There are people I have known in my life that have become archetypal representatives to me. I know this because they repeatedly appear in my dreams and always make me feel a certain way when they do. There is a family that makes me feel unsuccessful and unworthy of success from a home life perspective. There is a married couple that makes me feel overly pampered by my upbringing and therefore disqualified from having valid opinions. There is a former employer who recently appeared in a dream that made me feel unworthy and unsuccessful from a career perspective. Last night I had a dream in which members of the family and the former employer sat around a table. I was also sitting at this table.
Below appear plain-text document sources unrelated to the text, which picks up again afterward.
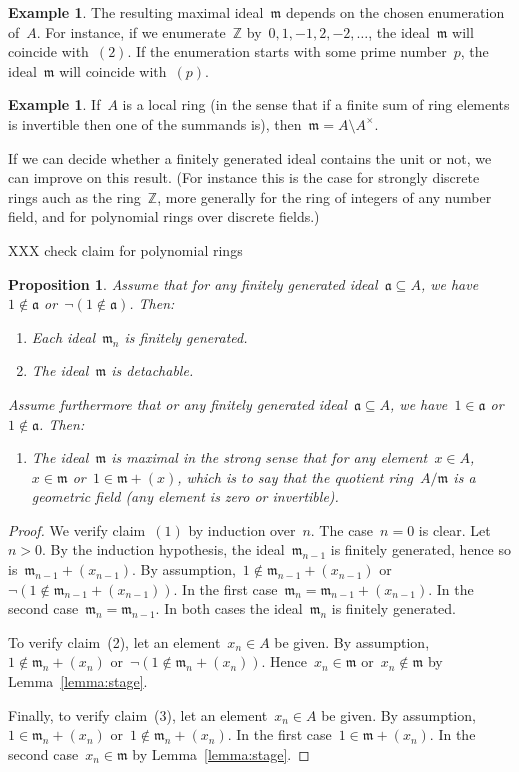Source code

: \documentclass[12pt,oneside,reqno]{amsart}
\theoremstyle{definition}
\newtheorem{ex}[defn]{Example}
\theoremstyle{plain}
\newtheorem{prop}[defn]{Proposition}
\theoremstyle{remark}
\newcommand{\aaa}{\mathfrak{a}}
\newcommand{\mmm}{\mathfrak{m}}
\newcommand{\ZZ}{\mathbb{Z}}
\renewcommand{\_}{\mathpunct{.}\,}
\begin{document}
\begin{ex}The resulting maximal ideal~$\mmm$ depends on the chosen enumeration
of~$A$. For instance, if we enumerate~$\ZZ$ by~$0,1,-1,2,-2,\ldots$, the
ideal~$\mmm$ will coincide with~$(2)$. If the enumeration starts with some
prime number~$p$, the ideal~$\mmm$ will coincide with~$(p)$.\end{ex}

\begin{ex}If~$A$ is a local ring (in the sense that if a finite sum of ring
elements is invertible then one of the summands is), then~$\mmm = A \setminus
A^\times$.\end{ex}

If we can decide whether a finitely generated ideal contains the
unit or not, we can improve on this result. (For instance this is the case for
strongly discrete rings auch as the ring~$\ZZ$, more generally for the ring of integers of any number
field, and for polynomial rings over discrete fields.)

XXX check claim for polynomial rings

\begin{prop}\label{prop:with-test}
Assume that for any finitely generated ideal~$\aaa \subseteq A$, we have~$1
\not\in \aaa$ or~$\neg(1 \not\in \aaa)$. Then:
\begin{enumerate}
\item Each ideal~$\mmm_n$ is finitely generated.
\item The ideal~$\mmm$ is detachable.
\end{enumerate}
Assume furthermore that or any finitely generated ideal~$\aaa \subseteq
A$, we have~$1 \in \aaa$ or~$1 \not\in \aaa$. Then:
\begin{enumerate}
\addtocounter{enumi}{2}
\item The ideal~$\mmm$ is maximal in the strong sense that for any element~$x
\in A$,~$x \in \mmm$ or~$1 \in \mmm + (x)$, which is to say that the quotient ring~$A/\mmm$ is a
\emph{geometric field} (any element is zero or invertible).
\end{enumerate}
\end{prop}

\begin{proof}We verify claim~$(1)$ by induction over~$n$. The case~$n = 0$ is
clear. Let~$n > 0$. By the induction hypothesis, the ideal~$\mmm_{n-1}$ is finitely
generated, hence so is~$\mmm_{n-1} + (x_{n-1})$. By assumption,~$1 \not\in \mmm_{n-1} +
(x_{n-1})$ or~$\neg(1 \not\in \mmm_{n-1} + (x_{n-1}))$. In the first
case~$\mmm_n = \mmm_{n-1} + (x_{n-1})$. In the second case~$\mmm_n =
\mmm_{n-1}$. In both cases
the ideal~$\mmm_n$ is finitely generated.

To verify claim~(2), let an element~$x_n \in A$ be given. By assumption,~$1
\not\in \mmm_n + (x_n)$ or~$\neg(1 \not\in \mmm_n + (x_n))$. Hence~$x_n \in
\mmm$ or~$x_n \not\in \mmm$ by Lemma~\ref{lemma:stage}.

Finally, to verify claim~(3), let an element~$x_n \in A$ be given. By
assumption,~$1 \in \mmm_n + (x_n)$ or~$1 \not\in \mmm_n + (x_n)$. In the first
case~$1 \in \mmm + (x_n)$. In the second
case~$x_n \in \mmm$ by Lemma~\ref{lemma:stage}.
\end{proof}
\end{document}
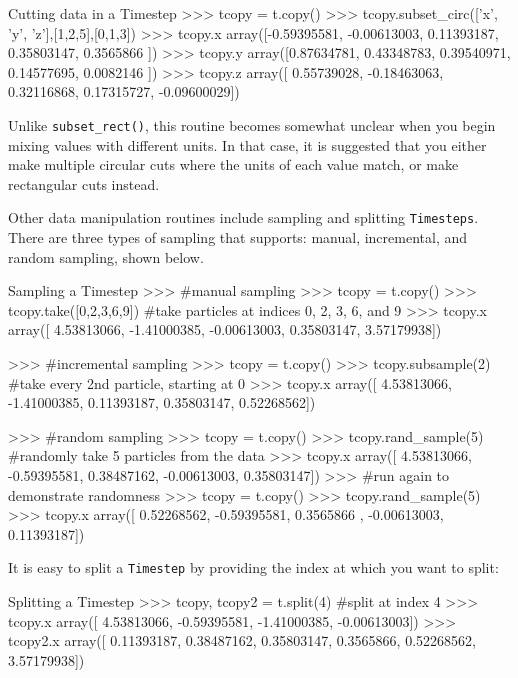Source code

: \documentclass{article}
\begin{document}
\begin{codelisting}{Cutting data in a Timestep}
>>> tcopy = t.copy()
>>> tcopy.subset_circ(['x', 'y', 'z'],[1,2,5],[0,1,3])
>>> tcopy.x
array([-0.59395581, -0.00613003,  0.11393187,  0.35803147,  0.3565866 ])
>>> tcopy.y
array([0.87634781, 0.43348783, 0.39540971, 0.14577695, 0.0082146 ])
>>> tcopy.z
array([ 0.55739028, -0.18463063,  0.32116868,  0.17315727, -0.09600029])
\end{codelisting}

Unlike \verb!subset_rect()!, this routine becomes somewhat unclear when you begin mixing values with different units. In that case, it is suggested that you either make multiple circular cuts where the units of each value match, or make rectangular cuts instead.  

Other data manipulation routines include sampling and splitting \verb!Timesteps!. There are three types of sampling that \mwahpy supports: manual, incremental, and random sampling, shown below. \\

\begin{codelisting}{Sampling a Timestep}
>>> #manual sampling
>>> tcopy = t.copy()
>>> tcopy.take([0,2,3,6,9]) #take particles at indices 0, 2, 3, 6, and 9
>>> tcopy.x
array([ 4.53813066, -1.41000385, -0.00613003,  0.35803147,  3.57179938])

>>> #incremental sampling
>>> tcopy = t.copy()
>>> tcopy.subsample(2) #take every 2nd particle, starting at 0
>>> tcopy.x
array([ 4.53813066, -1.41000385,  0.11393187,  0.35803147,  0.52268562])

>>> #random sampling
>>> tcopy = t.copy()
>>> tcopy.rand_sample(5) #randomly take 5 particles from the data
>>> tcopy.x
array([ 4.53813066, -0.59395581,  0.38487162, -0.00613003,  0.35803147])
>>> #run again to demonstrate randomness
>>> tcopy = t.copy()
>>> tcopy.rand_sample(5)
>>> tcopy.x
array([ 0.52268562, -0.59395581,  0.3565866 , -0.00613003,  0.11393187])
\end{codelisting}

It is easy to split a \verb!Timestep! by providing the index at which you want to split: \\

\begin{codelisting}{Splitting a Timestep}
>>> tcopy, tcopy2 = t.split(4) #split at index 4
>>> tcopy.x
array([ 4.53813066, -0.59395581, -1.41000385, -0.00613003])
>>> tcopy2.x
array([ 0.11393187,  0.38487162,  0.35803147,  0.3565866,   0.52268562, 
3.57179938])
\end{codelisting}
\end{document}
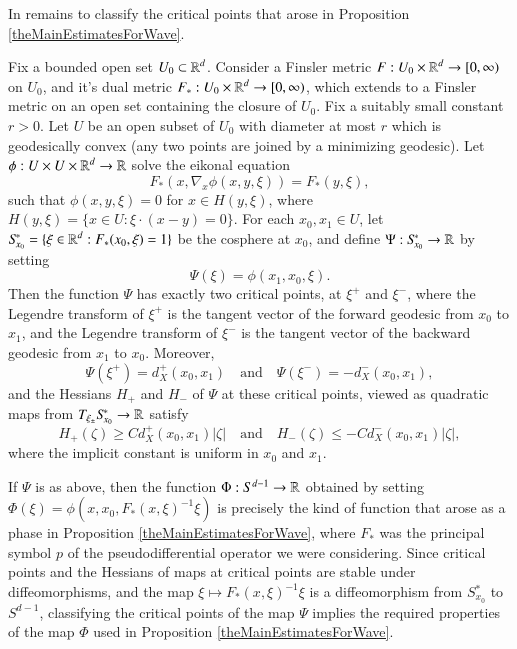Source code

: In remains to classify the critical points that arose in Proposition \ref{theMainEstimatesForWave}.

\begin{prop} \label{triangleLemma}
    Fix a bounded open set $U_0 \subset \operatorname{\mathbb{R}}^d$. Consider a Finsler metric $F: U_0 \times \operatorname{\mathbb{R}}^d \to [0,\infty)$ on $U_0$, and it's dual metric $F_*: U_0 \times \operatorname{\mathbb{R}}^d \to [0,\infty)$, which extends to a Finsler metric on an open set containing the closure of $U_0$. Fix a suitably small constant $r > 0$. Let $U$ be an open subset of $U_0$ with diameter at most $r$ which is geodesically convex (any two points are joined by a minimizing geodesic). Let $\phi: U \times U \times \operatorname{\mathbb{R}}^d \to \operatorname{\mathbb{R}}$ solve the eikonal equation
    \[ F_* ( x, \nabla_x \phi(x,y,\xi) ) = F_*(y,\xi), \]
    such that $\phi(x,y,\xi) = 0$ for $x \in H(y,\xi)$, where $H(y, \xi) = \{ x \in U : \xi \cdot (x - y) = 0 \}$. For each $x_0,x_1 \in U$, let $S\!_{x_0}^* = \{ \xi \in \operatorname{\mathbb{R}}^d: F_*(x_0,\xi) = 1 \}$ be the cosphere at $x_0$, and define $\Psi: S\!_{x_0}^* \to \operatorname{\mathbb{R}}$ by setting
    \[ \Psi(\xi) = \phi(x_1,x_0,\xi). \]
    Then the function $\Psi$ has exactly two critical points, at $\xi^+$ and $\xi^-$, where the Legendre transform of $\xi^+$ is the tangent vector of the forward geodesic from $x_0$ to $x_1$, and the Legendre transform of $\xi^-$ is the tangent vector of the backward geodesic from $x_1$ to $x_0$. Moreover,
    \[ \Psi(\xi^+) = d_X^+(x_0,x_1) \quad\text{and}\quad \Psi(\xi^-) = - d_X^-(x_0,x_1), \]
    and the Hessians $H_+$ and $H_-$ of $\Psi$ at these critical points, viewed as quadratic maps from $T_{\xi_{\pm}} S\!_{x_0}^* \to \operatorname{\mathbb{R}}$ satisfy
    \[ H_+(\zeta) \geq C d_X^+(x_0,x_1) |\zeta| \quad\text{and}\quad H_-(\zeta) \leq - C d_X^-(x_0,x_1) |\zeta|, \]
    where the implicit constant is uniform in $x_0$ and $x_1$.
\end{prop}

If $\Psi$ is as above, then the function $\Phi: S^{d-1} \to \operatorname{\mathbb{R}}$ obtained by setting $\Phi(\xi) = \phi( x, x_0, F_*(x,\xi)^{-1} \xi  )$ is precisely the kind of function that arose as a phase in Proposition \ref{theMainEstimatesForWave}, where $F_*$ was the principal symbol $p$ of the pseudodifferential operator we were considering. Since critical points and the Hessians of maps at critical points are stable under diffeomorphisms, %
and the map $\xi \mapsto F_*(x,\xi)^{-1} \xi$ is a diffeomorphism from $S\!_{x_0}^*$ to $S^{d-1}$, classifying the critical points of the map $\Psi$ implies the required properties of the map $\Phi$ used in Proposition \ref{theMainEstimatesForWave}.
Other than that I do not have a strong recollection of what actually happened at this meeting although there is a glimpse of a scene from a Superman movie where he (or me as he I'm not sure) carries a woman from the sky and sets her down gently on the ground. The implication seems to be that I derive my sense of self worth by my perceptions of what others think of me. (I'm not sure about the Superman part). But this observation is nothing new. I've known this for a long time but have not been able to or seen a way to move past it.

I had expected the removal of crutches to provide solutions to the problems but really it has only allowed me to see them and to admit to them. In order to take something home from my Lenten Hero's journey, I must face the ordeal. The ordeal is not removing that which insulates me from my problems, but actually facing them. The removal of the insulation allows me to cross the threshold from the ordinary world into the special world where ultimately the ordeal can be faced. So the question remains, must I actively seek this ordeal or will it come to me when I am ready and the time is right?